What's going on with cat cafes in Toronto?
Toronto's cat cafe wars appear to have curled up on top of the fridge (how did they get up there?) and fallen into a light snooze. Meanwhile, Montreal, that dirty alley stray of a town, has celebrated the opening of its first cat cafe. What's the deal? As with so many other things in Toronto, it's the city's landlords throwing a dog into the cat condo.
If this happened a couple of lives ago for you, much fuss was made in the spring about the race to be Toronto's first cat cafe (a business where customers can grab a cup o' joe and a belly scratch from an adoptable kitty). There was Smitten Kitten Cafe, then Pet Me Meow, who even hosted a pop up shop in the early summer. Both cafes predicted a fall opening, but it looks like Toronto will have to amuse itself a little while longer. May I suggest a ball with a bell inside.
SMITTEN KITTEN / KITTY CAT CAFE
Smitten Kitten decided to change their name to Kitty Cat Cafe early on. On further changes, Jen Morozowich tells us her business partner Jeff Jarvis "found love and has decided not to move from Halifax." Yes, you little entrepreneurs, pounce on this: Morozowich is seeking a new partner in the cat cafe game. She tells us: "Yes! I am looking for a partner who has the same passion about the business as I do."

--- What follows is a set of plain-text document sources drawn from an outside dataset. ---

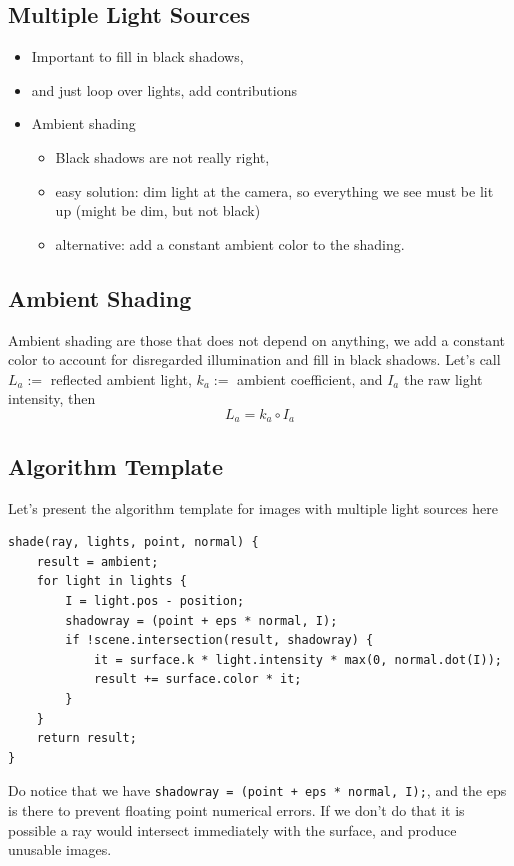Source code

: \documentclass[11pt]{article}
\begin{document}
\subsection{Multiple Light Sources}
\begin{itemize}
	\item Important to fill in black shadows, 
	\item and just loop over lights, add contributions
	\item Ambient shading
	\begin{itemize}
		\item Black shadows are not really right, 
		\item easy solution: dim light at the camera, so everything we see must  be lit up (might be dim, but not black)
		\item alternative: add a constant ambient color to the shading. 
	\end{itemize}
\end{itemize}

\subsection{Ambient Shading}
Ambient shading are those that does not depend on anything, we add a constant color to account for disregarded illumination and fill in black shadows. Let's call $L_a:=$ reflected ambient light, $k_a:=$ ambient coefficient, and $I_a$ the raw light intensity, then
\begin{equation}
	L_a = k_a \circ I_a
\end{equation}

\subsection{Algorithm Template}
Let's present the algorithm template for images with multiple light sources here
\begin{mdframed}
	\begin{verbatim}
shade(ray, lights, point, normal) {
    result = ambient; 
    for light in lights {
        I = light.pos - position; 
        shadowray = (point + eps * normal, I); 
        if !scene.intersection(result, shadowray) {
            it = surface.k * light.intensity * max(0, normal.dot(I));
            result += surface.color * it;
        }
    }
    return result; 
}
	\end{verbatim}
\end{mdframed}
Do notice that we have \texttt{shadowray = (point + eps * normal, I);}, and the eps is there to prevent floating point numerical errors. If we don't do that it is possible a ray would intersect immediately with the surface, and produce unusable images. 
\end{document}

While Morozowich says working with the city and health board has been "the easiest part," it's our landlords who are anti-kitty cafe. "Landlords have been a challenge. They are either not accepting of the concept or they are fearful of allergies. Most buildings In Toronto have apartments above them. Landlords are worried about the ventilation system - I am now looking at purchasing a building."

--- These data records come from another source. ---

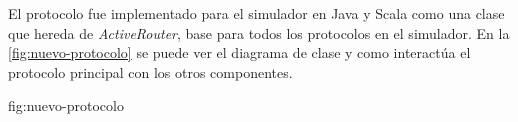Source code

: 
El protocolo fue implementado para el simulador \theone{} en Java y Scala como
una clase que hereda de \textit{ActiveRouter}, base para todos los protocolos en
el simulador. En la \ref{fig:nuevo-protocolo} se puede ver el diagrama de clase
y como interactúa el protocolo principal con los otros componentes.

{}{fig:nuevo-protocolo}


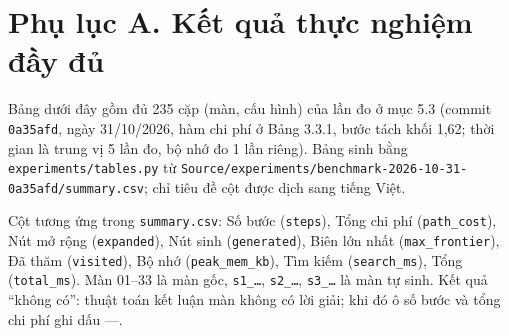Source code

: \section{Phụ lục A. Kết quả thực nghiệm đầy đủ}

Bảng dưới đây gồm đủ 235 cặp (màn, cấu hình) của lần đo ở mục 5.3 (commit \texttt{0a35afd}, ngày 31/10/2026, hàm chi phí ở Bảng 3.3.1, bước tách khối 1,62; thời gian là trung vị 5 lần đo, bộ nhớ đo 1 lần riêng). Bảng sinh bằng \texttt{experiments/\allowbreak{}tables.\allowbreak{}py} từ \texttt{Source/\allowbreak{}experiments/\allowbreak{}benchmark-\allowbreak{}2026-\allowbreak{}10-\allowbreak{}31-\allowbreak{}0a35afd/\allowbreak{}summary.\allowbreak{}csv}; chỉ tiêu đề cột được dịch sang tiếng Việt.

Cột tương ứng trong \texttt{summary.\allowbreak{}csv}: Số bước (\texttt{steps}), Tổng chi phí (\texttt{path\_\allowbreak{}cost}), Nút mở rộng (\texttt{expanded}), Nút sinh (\texttt{generated}), Biên lớn nhất (\texttt{max\_\allowbreak{}frontier}), Đã thăm (\texttt{visited}), Bộ nhớ (\texttt{peak\_\allowbreak{}mem\_\allowbreak{}kb}), Tìm kiếm (\texttt{search\_\allowbreak{}ms}), Tổng (\texttt{total\_\allowbreak{}ms}). Màn 01--33 là màn gốc, \texttt{s1\_\allowbreak{}…}, \texttt{s2\_\allowbreak{}…}, \texttt{s3\_\allowbreak{}…} là màn tự sinh. Kết quả ``không có'': thuật toán kết luận màn không có lời giải; khi đó ô số bước và tổng chi phí ghi dấu ---.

While Kitty Cat Cafe's crowdfunding didn't meet its goal, Morozowich is not too worried. "I wasn't depending on it exclusively. Worst case scenario, if the cat cafe does not open (but it will), I will refund contributors donations. Everyone has been so wonderful. The fans of kitty cat cafe are so encouraging and patient. I want to thank them for their continued support." Best of luck, potential Kitty Cat Cafe compatriots.
PET ME MEOW
Speaking with Pet Me Meow, the same problem immediately arises. The city has been amendable, but Toronto landlords do not want live cats, even adorable adoptable cutie pie kitties in need who have all their shots, in their spaces.

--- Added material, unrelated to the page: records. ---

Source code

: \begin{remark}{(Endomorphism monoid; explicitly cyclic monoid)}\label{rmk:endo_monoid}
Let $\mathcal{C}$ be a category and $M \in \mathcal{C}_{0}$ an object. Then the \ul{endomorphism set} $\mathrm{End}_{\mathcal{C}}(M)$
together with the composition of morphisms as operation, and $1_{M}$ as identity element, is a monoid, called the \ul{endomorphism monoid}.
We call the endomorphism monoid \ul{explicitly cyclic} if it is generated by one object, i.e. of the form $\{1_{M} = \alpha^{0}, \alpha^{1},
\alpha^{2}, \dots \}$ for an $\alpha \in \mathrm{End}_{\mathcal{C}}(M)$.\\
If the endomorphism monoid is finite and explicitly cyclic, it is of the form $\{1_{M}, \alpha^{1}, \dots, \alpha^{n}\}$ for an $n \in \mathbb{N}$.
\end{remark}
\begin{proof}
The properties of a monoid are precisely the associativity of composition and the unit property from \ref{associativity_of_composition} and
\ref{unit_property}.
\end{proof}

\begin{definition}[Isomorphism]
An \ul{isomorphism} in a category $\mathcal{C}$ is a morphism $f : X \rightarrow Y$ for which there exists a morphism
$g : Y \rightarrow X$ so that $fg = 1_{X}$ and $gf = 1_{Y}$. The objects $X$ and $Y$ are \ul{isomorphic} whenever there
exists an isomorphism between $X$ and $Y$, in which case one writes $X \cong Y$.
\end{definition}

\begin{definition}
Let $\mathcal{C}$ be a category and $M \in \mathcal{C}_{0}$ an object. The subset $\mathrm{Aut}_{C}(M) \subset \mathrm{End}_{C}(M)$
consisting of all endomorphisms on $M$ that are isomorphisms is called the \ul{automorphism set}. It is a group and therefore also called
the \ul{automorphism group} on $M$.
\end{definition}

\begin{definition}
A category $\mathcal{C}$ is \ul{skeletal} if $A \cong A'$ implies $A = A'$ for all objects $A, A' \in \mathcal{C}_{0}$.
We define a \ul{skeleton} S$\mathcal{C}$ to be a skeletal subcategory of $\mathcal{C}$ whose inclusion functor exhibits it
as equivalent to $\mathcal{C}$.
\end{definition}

"The main challenges that we've faced is really the availability of cat-friendly commercial space." Ashkan Rahimi and Jeff Ro tell us. "We have a very particular vision of what we want Pet Me Meow to look like - and how it should be so that our cats are safe and comfortable in the cafe - and we refuse to stray away from it just for the sake of opening. From the beginning Ashkan and I have been focused on "doing it right."
Pet Me Meow has already homed 10 cats through their pop up and crowdfunding campaign, and while the timeline has changed, they don't intend to stop.
If you want to help out finding a space, Ro and Rahimi are still hoping for the west end but are open to any opportunity that allows them to see their vision realized. "We'd ideally like to find a space that was already a food & beverage occupancy previously. We found that landowners don't like changing the occupancy of their unit."